§ Task statement
The line with "VENTA DE LOTES**" marks the start; write out that line and all following lines through the end of the listing, exactly.

━━━

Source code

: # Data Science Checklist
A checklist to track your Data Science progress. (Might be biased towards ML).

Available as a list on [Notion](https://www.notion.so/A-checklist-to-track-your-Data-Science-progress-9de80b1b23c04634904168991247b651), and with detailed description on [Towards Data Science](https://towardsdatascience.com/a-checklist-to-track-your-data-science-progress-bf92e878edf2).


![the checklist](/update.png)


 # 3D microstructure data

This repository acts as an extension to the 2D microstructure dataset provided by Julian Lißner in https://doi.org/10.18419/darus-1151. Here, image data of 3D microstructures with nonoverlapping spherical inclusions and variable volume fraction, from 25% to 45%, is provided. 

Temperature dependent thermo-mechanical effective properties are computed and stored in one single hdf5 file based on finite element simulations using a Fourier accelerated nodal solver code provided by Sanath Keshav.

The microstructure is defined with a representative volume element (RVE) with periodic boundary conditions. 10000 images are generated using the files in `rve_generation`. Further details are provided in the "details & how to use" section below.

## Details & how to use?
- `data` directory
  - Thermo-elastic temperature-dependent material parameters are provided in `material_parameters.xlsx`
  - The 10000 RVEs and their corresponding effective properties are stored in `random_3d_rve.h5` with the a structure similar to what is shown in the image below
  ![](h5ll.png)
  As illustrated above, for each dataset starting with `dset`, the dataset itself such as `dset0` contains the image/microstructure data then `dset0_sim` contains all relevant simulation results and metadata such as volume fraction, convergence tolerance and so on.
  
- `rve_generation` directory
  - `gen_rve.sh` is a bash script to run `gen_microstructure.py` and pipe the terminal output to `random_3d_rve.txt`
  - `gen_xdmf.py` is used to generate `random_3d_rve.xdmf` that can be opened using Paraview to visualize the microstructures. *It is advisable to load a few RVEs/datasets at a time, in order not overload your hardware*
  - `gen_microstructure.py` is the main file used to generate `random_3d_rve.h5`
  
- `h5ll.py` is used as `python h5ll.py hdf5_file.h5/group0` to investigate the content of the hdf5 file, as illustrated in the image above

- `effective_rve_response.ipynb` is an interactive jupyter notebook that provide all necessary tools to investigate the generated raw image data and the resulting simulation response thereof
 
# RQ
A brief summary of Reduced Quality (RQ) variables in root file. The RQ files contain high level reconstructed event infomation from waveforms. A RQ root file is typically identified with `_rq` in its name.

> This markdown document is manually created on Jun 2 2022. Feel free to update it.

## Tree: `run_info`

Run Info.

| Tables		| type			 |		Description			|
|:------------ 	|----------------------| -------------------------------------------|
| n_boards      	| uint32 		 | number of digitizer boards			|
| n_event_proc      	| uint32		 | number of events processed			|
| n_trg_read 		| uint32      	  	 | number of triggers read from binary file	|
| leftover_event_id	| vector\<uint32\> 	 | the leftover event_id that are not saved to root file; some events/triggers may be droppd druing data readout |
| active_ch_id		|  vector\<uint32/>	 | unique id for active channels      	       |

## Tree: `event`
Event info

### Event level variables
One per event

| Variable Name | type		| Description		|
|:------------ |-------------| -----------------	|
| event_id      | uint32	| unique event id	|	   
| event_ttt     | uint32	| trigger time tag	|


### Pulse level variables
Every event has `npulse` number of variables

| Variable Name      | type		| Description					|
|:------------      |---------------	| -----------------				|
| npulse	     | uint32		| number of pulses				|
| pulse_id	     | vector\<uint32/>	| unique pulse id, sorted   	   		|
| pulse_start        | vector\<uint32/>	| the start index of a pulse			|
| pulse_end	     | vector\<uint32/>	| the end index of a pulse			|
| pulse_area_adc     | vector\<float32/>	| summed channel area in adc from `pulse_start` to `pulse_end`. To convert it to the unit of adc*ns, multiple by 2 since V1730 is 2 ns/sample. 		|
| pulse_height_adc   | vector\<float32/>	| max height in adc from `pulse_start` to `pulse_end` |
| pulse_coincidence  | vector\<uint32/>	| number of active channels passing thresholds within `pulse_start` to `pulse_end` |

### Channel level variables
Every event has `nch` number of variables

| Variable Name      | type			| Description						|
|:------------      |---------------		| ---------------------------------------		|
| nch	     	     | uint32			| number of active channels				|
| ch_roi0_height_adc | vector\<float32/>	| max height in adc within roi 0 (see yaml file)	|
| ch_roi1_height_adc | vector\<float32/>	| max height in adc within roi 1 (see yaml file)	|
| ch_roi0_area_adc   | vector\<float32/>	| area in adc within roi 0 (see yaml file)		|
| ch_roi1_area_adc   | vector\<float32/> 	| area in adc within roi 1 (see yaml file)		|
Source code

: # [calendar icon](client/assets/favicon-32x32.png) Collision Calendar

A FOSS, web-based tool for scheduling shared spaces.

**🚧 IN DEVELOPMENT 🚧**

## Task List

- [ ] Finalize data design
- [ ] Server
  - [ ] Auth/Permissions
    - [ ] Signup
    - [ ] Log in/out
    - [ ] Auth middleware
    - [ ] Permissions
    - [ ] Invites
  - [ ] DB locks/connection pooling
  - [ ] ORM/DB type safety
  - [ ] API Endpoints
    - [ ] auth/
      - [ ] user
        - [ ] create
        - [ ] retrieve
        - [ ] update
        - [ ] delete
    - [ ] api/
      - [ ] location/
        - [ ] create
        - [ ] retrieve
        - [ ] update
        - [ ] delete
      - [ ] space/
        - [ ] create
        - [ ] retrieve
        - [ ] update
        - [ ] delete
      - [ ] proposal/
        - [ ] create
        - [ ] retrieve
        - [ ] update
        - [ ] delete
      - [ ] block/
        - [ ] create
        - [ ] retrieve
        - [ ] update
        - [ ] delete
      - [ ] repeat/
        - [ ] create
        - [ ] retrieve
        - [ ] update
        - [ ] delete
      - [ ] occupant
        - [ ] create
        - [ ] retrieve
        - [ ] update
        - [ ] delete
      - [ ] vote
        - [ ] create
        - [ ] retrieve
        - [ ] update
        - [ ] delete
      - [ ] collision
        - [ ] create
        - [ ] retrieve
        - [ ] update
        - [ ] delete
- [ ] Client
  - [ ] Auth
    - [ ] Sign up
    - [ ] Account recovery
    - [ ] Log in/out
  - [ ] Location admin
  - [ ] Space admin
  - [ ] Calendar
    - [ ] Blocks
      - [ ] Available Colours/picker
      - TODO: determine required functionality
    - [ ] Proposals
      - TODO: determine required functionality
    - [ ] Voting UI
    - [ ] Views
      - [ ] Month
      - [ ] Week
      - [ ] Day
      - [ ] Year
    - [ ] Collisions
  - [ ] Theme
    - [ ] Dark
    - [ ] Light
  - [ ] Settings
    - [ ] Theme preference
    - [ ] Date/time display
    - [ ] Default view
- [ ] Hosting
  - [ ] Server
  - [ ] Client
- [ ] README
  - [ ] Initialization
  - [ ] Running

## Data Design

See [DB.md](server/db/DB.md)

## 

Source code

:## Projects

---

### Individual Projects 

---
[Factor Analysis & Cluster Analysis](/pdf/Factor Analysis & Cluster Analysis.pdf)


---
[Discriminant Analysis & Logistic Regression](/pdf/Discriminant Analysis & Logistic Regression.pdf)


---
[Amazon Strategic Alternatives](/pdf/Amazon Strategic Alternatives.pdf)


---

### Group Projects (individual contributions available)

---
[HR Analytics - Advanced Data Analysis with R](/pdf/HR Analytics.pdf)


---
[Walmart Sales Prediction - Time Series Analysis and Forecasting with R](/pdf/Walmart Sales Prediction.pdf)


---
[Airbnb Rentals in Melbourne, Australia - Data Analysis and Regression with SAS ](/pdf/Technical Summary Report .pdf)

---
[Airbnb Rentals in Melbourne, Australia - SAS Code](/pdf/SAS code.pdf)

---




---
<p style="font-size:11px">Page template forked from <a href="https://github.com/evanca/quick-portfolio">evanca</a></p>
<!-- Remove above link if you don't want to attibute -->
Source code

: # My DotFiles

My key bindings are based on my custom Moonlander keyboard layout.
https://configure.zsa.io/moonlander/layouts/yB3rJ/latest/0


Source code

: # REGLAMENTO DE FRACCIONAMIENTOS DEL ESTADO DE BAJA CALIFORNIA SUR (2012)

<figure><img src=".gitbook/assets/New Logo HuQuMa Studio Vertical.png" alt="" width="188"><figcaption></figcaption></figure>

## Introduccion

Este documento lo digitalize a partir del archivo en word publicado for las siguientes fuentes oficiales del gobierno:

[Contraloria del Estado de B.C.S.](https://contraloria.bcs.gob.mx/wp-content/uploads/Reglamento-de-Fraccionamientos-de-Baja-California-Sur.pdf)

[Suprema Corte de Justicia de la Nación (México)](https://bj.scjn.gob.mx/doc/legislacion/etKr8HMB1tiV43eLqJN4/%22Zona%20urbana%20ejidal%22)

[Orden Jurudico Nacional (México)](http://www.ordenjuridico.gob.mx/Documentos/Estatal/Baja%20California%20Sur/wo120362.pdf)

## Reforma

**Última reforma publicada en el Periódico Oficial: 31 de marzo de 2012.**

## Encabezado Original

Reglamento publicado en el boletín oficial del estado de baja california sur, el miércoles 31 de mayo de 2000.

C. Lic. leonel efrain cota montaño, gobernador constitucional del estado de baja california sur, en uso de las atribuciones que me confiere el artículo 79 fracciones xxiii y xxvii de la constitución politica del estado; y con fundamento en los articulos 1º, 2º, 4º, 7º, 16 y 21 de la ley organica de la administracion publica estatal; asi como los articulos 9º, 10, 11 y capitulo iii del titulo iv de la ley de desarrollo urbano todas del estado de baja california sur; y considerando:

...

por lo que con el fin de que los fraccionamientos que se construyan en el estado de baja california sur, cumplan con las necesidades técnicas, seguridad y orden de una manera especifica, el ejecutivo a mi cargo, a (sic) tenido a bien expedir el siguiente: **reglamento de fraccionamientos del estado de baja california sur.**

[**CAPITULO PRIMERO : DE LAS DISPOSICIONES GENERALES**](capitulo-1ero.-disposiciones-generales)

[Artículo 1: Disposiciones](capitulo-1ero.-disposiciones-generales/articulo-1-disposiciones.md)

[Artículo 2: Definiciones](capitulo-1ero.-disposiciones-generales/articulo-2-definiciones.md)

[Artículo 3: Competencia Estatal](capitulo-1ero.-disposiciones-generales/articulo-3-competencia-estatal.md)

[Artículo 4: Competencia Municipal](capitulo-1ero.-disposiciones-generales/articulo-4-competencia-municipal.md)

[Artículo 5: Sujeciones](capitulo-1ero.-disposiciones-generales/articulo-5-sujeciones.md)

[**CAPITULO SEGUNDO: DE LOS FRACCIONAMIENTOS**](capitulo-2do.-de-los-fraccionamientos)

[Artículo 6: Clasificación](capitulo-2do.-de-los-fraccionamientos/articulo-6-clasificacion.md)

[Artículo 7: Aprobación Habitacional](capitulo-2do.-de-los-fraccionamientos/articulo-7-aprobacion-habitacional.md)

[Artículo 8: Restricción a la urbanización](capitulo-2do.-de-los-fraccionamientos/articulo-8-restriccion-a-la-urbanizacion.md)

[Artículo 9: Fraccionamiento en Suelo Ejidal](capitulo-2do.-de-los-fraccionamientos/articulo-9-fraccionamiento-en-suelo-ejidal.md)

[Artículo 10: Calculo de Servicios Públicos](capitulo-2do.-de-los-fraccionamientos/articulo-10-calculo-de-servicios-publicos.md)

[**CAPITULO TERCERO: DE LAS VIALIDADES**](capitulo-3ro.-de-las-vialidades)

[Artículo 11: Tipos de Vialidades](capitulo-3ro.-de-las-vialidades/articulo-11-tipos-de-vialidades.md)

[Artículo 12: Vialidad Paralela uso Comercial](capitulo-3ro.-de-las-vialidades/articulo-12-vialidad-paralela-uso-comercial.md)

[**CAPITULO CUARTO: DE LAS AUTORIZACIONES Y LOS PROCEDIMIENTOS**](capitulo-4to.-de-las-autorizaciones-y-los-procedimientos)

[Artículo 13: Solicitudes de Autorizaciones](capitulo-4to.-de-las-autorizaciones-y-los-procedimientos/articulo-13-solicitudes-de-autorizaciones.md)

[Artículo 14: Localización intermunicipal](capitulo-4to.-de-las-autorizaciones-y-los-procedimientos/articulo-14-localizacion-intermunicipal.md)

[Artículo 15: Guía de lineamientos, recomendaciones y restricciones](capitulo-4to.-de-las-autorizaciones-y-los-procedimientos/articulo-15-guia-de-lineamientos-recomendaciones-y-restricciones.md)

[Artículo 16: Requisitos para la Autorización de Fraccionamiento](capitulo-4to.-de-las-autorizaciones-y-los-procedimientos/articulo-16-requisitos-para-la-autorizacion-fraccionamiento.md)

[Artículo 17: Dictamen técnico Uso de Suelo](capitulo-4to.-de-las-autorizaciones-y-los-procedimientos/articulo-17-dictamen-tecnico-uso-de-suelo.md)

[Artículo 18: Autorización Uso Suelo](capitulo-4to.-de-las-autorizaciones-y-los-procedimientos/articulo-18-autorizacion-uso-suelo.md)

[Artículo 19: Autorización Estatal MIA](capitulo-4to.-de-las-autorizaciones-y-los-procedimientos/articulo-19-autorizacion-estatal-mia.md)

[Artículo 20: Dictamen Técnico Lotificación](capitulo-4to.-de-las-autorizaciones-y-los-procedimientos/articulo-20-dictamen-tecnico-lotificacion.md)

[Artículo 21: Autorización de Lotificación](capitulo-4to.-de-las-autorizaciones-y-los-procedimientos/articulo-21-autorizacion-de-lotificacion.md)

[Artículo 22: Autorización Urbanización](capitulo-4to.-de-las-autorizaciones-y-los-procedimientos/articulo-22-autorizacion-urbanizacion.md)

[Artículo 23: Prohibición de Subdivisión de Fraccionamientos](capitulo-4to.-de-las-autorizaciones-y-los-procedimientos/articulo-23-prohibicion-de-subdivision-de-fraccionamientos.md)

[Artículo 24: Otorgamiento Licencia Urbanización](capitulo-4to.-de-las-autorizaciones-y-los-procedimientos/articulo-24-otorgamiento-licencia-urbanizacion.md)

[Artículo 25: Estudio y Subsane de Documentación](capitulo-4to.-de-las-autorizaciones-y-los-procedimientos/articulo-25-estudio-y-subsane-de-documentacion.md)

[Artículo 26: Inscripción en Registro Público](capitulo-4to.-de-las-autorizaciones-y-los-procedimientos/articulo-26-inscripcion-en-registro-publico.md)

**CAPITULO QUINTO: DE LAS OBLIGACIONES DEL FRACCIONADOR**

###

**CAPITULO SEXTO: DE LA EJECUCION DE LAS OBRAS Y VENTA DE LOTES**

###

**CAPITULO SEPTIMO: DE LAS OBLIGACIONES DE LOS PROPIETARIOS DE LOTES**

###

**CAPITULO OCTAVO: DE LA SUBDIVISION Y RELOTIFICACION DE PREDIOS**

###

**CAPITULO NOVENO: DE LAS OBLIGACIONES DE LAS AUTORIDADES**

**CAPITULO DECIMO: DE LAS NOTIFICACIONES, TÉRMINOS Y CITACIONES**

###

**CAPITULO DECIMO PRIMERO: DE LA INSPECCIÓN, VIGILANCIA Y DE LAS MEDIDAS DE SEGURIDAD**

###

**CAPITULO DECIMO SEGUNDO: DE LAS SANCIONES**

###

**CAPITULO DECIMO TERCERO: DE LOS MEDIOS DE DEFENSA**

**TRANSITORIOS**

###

━━━

§ Answer section
**CAPITULO SEXTO: DE LA EJECUCION DE LAS OBRAS Y VENTA DE LOTES**

###

**CAPITULO SEPTIMO: DE LAS OBLIGACIONES DE LOS PROPIETARIOS DE LOTES**

###

**CAPITULO OCTAVO: DE LA SUBDIVISION Y RELOTIFICACION DE PREDIOS**

###

**CAPITULO NOVENO: DE LAS OBLIGACIONES DE LAS AUTORIDADES**

**CAPITULO DECIMO: DE LAS NOTIFICACIONES, TÉRMINOS Y CITACIONES**

###

**CAPITULO DECIMO PRIMERO: DE LA INSPECCIÓN, VIGILANCIA Y DE LAS MEDIDAS DE SEGURIDAD**

###

**CAPITULO DECIMO SEGUNDO: DE LAS SANCIONES**

###

**CAPITULO DECIMO TERCERO: DE LOS MEDIOS DE DEFENSA**

**TRANSITORIOS**

###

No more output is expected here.